TASK OBJECTIVE: What is needed is an exact copy of the records below, minus any pictures.

RECORDS SUPPLIED:
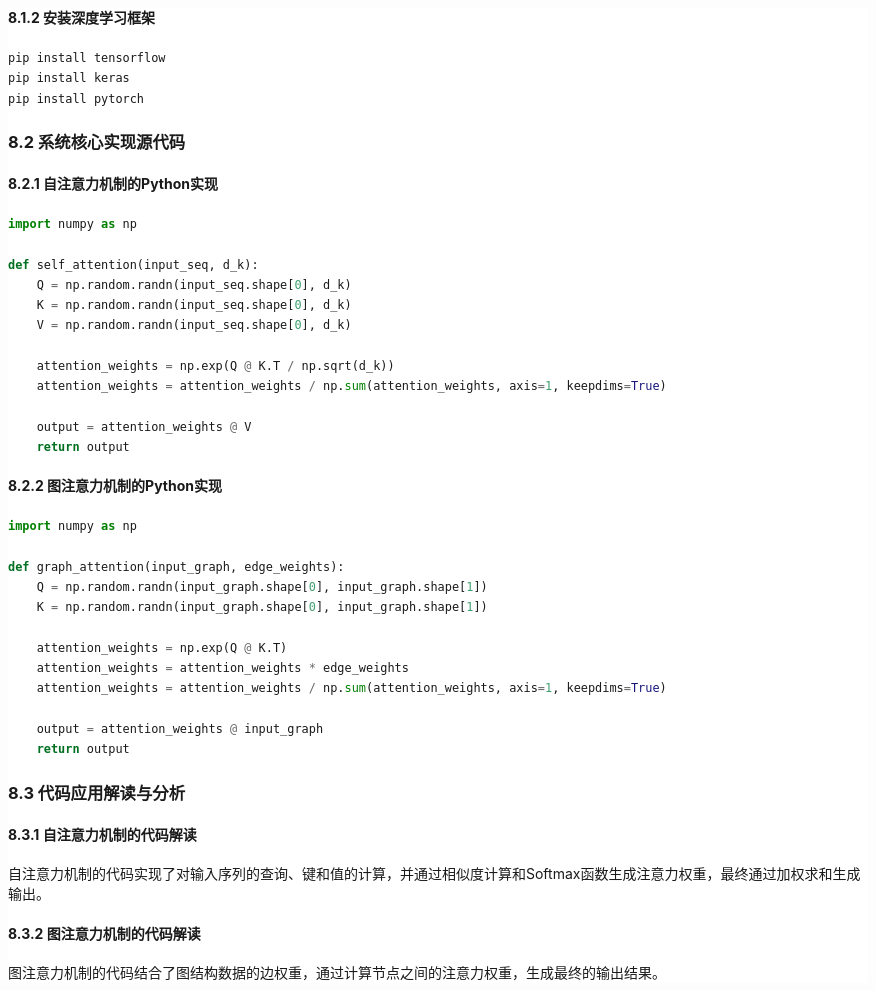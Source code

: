 #### 8.1.2 安装深度学习框架

```bash
pip install tensorflow
pip install keras
pip install pytorch
```

### 8.2 系统核心实现源代码

#### 8.2.1 自注意力机制的Python实现

```python
import numpy as np

def self_attention(input_seq, d_k):
    Q = np.random.randn(input_seq.shape[0], d_k)
    K = np.random.randn(input_seq.shape[0], d_k)
    V = np.random.randn(input_seq.shape[0], d_k)
    
    attention_weights = np.exp(Q @ K.T / np.sqrt(d_k))
    attention_weights = attention_weights / np.sum(attention_weights, axis=1, keepdims=True)
    
    output = attention_weights @ V
    return output
```

#### 8.2.2 图注意力机制的Python实现

```python
import numpy as np

def graph_attention(input_graph, edge_weights):
    Q = np.random.randn(input_graph.shape[0], input_graph.shape[1])
    K = np.random.randn(input_graph.shape[0], input_graph.shape[1])
    
    attention_weights = np.exp(Q @ K.T)
    attention_weights = attention_weights * edge_weights
    attention_weights = attention_weights / np.sum(attention_weights, axis=1, keepdims=True)
    
    output = attention_weights @ input_graph
    return output
```

### 8.3 代码应用解读与分析

#### 8.3.1 自注意力机制的代码解读

自注意力机制的代码实现了对输入序列的查询、键和值的计算，并通过相似度计算和Softmax函数生成注意力权重，最终通过加权求和生成输出。

#### 8.3.2 图注意力机制的代码解读

图注意力机制的代码结合了图结构数据的边权重，通过计算节点之间的注意力权重，生成最终的输出结果。
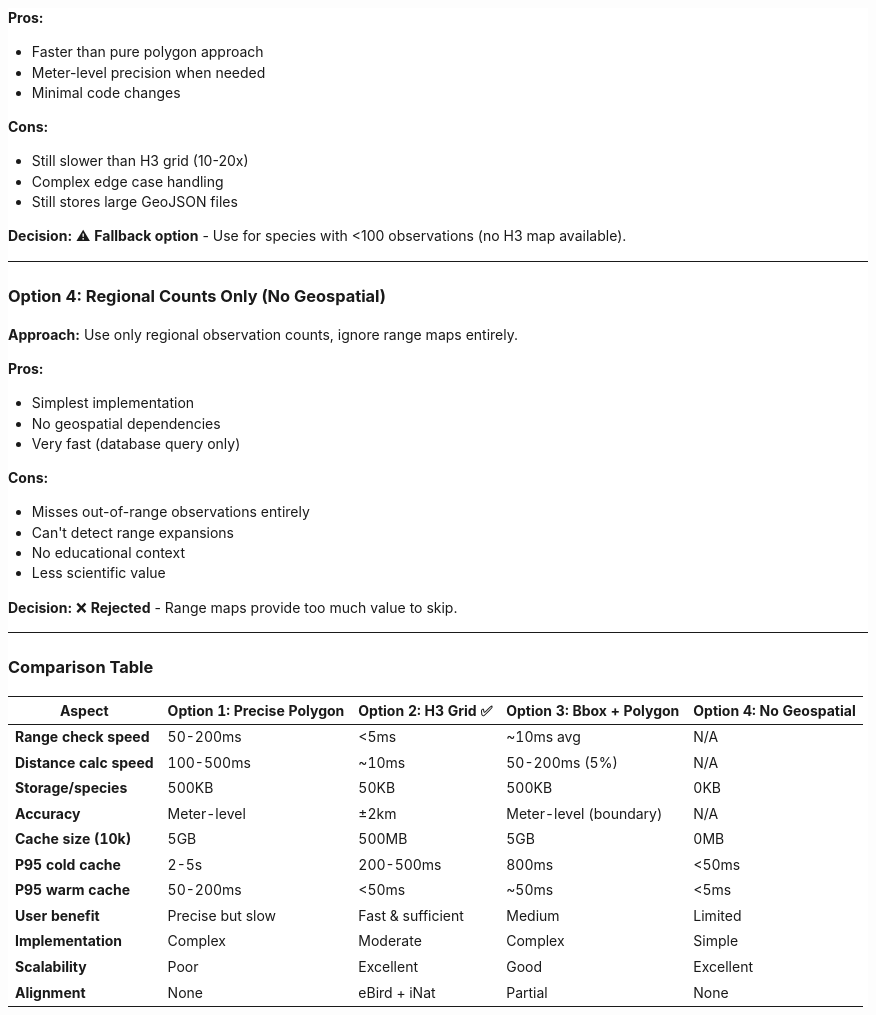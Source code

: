 **Pros:**
- Faster than pure polygon approach
- Meter-level precision when needed
- Minimal code changes

**Cons:**
- Still slower than H3 grid (10-20x)
- Complex edge case handling
- Still stores large GeoJSON files

**Decision:** ⚠️ **Fallback option** - Use for species with <100 observations (no H3 map available).

---

### Option 4: Regional Counts Only (No Geospatial)

**Approach:** Use only regional observation counts, ignore range maps entirely.

**Pros:**
- Simplest implementation
- No geospatial dependencies
- Very fast (database query only)

**Cons:**
- Misses out-of-range observations entirely
- Can't detect range expansions
- No educational context
- Less scientific value

**Decision:** ❌ **Rejected** - Range maps provide too much value to skip.

---

### Comparison Table

| Aspect | Option 1: Precise Polygon | Option 2: H3 Grid ✅ | Option 3: Bbox + Polygon | Option 4: No Geospatial |
|--------|---------------------------|---------------------|--------------------------|-------------------------|
| **Range check speed** | 50-200ms | <5ms | ~10ms avg | N/A |
| **Distance calc speed** | 100-500ms | ~10ms | 50-200ms (5%) | N/A |
| **Storage/species** | 500KB | 50KB | 500KB | 0KB |
| **Accuracy** | Meter-level | ±2km | Meter-level (boundary) | N/A |
| **Cache size (10k)** | 5GB | 500MB | 5GB | 0MB |
| **P95 cold cache** | 2-5s | 200-500ms | 800ms | <50ms |
| **P95 warm cache** | 50-200ms | <50ms | ~50ms | <5ms |
| **User benefit** | Precise but slow | Fast & sufficient | Medium | Limited |
| **Implementation** | Complex | Moderate | Complex | Simple |
| **Scalability** | Poor | Excellent | Good | Excellent |
| **Alignment** | None | eBird + iNat | Partial | None |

ANSWER TO THE EXERCISE:
Source code

: #### 8.1.2 安装深度学习框架

```bash
pip install tensorflow
pip install keras
pip install pytorch
```

### 8.2 系统核心实现源代码

#### 8.2.1 自注意力机制的Python实现

```python
import numpy as np

def self_attention(input_seq, d_k):
    Q = np.random.randn(input_seq.shape[0], d_k)
    K = np.random.randn(input_seq.shape[0], d_k)
    V = np.random.randn(input_seq.shape[0], d_k)
    
    attention_weights = np.exp(Q @ K.T / np.sqrt(d_k))
    attention_weights = attention_weights / np.sum(attention_weights, axis=1, keepdims=True)
    
    output = attention_weights @ V
    return output
```

#### 8.2.2 图注意力机制的Python实现

```python
import numpy as np

def graph_attention(input_graph, edge_weights):
    Q = np.random.randn(input_graph.shape[0], input_graph.shape[1])
    K = np.random.randn(input_graph.shape[0], input_graph.shape[1])
    
    attention_weights = np.exp(Q @ K.T)
    attention_weights = attention_weights * edge_weights
    attention_weights = attention_weights / np.sum(attention_weights, axis=1, keepdims=True)
    
    output = attention_weights @ input_graph
    return output
```

### 8.3 代码应用解读与分析

#### 8.3.1 自注意力机制的代码解读

自注意力机制的代码实现了对输入序列的查询、键和值的计算，并通过相似度计算和Softmax函数生成注意力权重，最终通过加权求和生成输出。

#### 8.3.2 图注意力机制的代码解读

图注意力机制的代码结合了图结构数据的边权重，通过计算节点之间的注意力权重，生成最终的输出结果。
Source code

: **Pros:**
- Faster than pure polygon approach
- Meter-level precision when needed
- Minimal code changes

**Cons:**
- Still slower than H3 grid (10-20x)
- Complex edge case handling
- Still stores large GeoJSON files

**Decision:** ⚠️ **Fallback option** - Use for species with <100 observations (no H3 map available).

---

### Option 4: Regional Counts Only (No Geospatial)

**Approach:** Use only regional observation counts, ignore range maps entirely.

**Pros:**
- Simplest implementation
- No geospatial dependencies
- Very fast (database query only)

**Cons:**
- Misses out-of-range observations entirely
- Can't detect range expansions
- No educational context
- Less scientific value

**Decision:** ❌ **Rejected** - Range maps provide too much value to skip.

---

### Comparison Table

| Aspect | Option 1: Precise Polygon | Option 2: H3 Grid ✅ | Option 3: Bbox + Polygon | Option 4: No Geospatial |
|--------|---------------------------|---------------------|--------------------------|-------------------------|
| **Range check speed** | 50-200ms | <5ms | ~10ms avg | N/A |
| **Distance calc speed** | 100-500ms | ~10ms | 50-200ms (5%) | N/A |
| **Storage/species** | 500KB | 50KB | 500KB | 0KB |
| **Accuracy** | Meter-level | ±2km | Meter-level (boundary) | N/A |
| **Cache size (10k)** | 5GB | 500MB | 5GB | 0MB |
| **P95 cold cache** | 2-5s | 200-500ms | 800ms | <50ms |
| **P95 warm cache** | 50-200ms | <50ms | ~50ms | <5ms |
| **User benefit** | Precise but slow | Fast & sufficient | Medium | Limited |
| **Implementation** | Complex | Moderate | Complex | Simple |
| **Scalability** | Poor | Excellent | Good | Excellent |
| **Alignment** | None | eBird + iNat | Partial | None |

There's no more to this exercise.